-------- SUPPLIED MATERIAL

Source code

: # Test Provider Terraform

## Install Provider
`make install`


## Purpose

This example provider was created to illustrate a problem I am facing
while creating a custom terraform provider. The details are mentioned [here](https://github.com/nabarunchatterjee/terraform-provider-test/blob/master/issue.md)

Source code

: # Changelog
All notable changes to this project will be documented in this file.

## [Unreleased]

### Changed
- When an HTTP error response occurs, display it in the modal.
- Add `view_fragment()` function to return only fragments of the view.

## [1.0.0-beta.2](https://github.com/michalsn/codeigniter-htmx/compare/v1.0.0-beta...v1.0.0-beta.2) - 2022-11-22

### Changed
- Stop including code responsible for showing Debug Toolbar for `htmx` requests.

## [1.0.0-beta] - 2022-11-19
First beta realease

----------------

Find every line in the records that has the word "github". Copy those lines.

while creating a custom terraform provider. The details are mentioned [here](https://github.com/nabarunchatterjee/terraform-provider-test/blob/master/issue.md)
## [1.0.0-beta.2](https://github.com/michalsn/codeigniter-htmx/compare/v1.0.0-beta...v1.0.0-beta.2) - 2022-11-22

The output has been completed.